▶ [Instructions for the task]: Give back exactly the lines of the material below that start at the line containing "## Development" and end at the line containing "to retrieve API", and no others.
——
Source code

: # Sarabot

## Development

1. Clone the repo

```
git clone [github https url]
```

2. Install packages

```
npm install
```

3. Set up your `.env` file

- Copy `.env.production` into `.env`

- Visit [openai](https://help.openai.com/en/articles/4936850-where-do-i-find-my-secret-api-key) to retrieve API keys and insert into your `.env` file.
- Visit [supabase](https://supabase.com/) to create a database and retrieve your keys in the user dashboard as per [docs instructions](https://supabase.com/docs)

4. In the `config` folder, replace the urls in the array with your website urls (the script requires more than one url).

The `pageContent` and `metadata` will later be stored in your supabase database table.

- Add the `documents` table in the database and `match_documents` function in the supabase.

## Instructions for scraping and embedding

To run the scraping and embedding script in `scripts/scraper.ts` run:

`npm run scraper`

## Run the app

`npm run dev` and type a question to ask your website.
——
▶ [Answer to the exercise]:
## Development

1. Clone the repo

```
git clone [github https url]
```

2. Install packages

```
npm install
```

3. Set up your `.env` file

- Copy `.env.production` into `.env`

- Visit [openai](https://help.openai.com/en/articles/4936850-where-do-i-find-my-secret-api-key) to retrieve API keys and insert into your `.env` file.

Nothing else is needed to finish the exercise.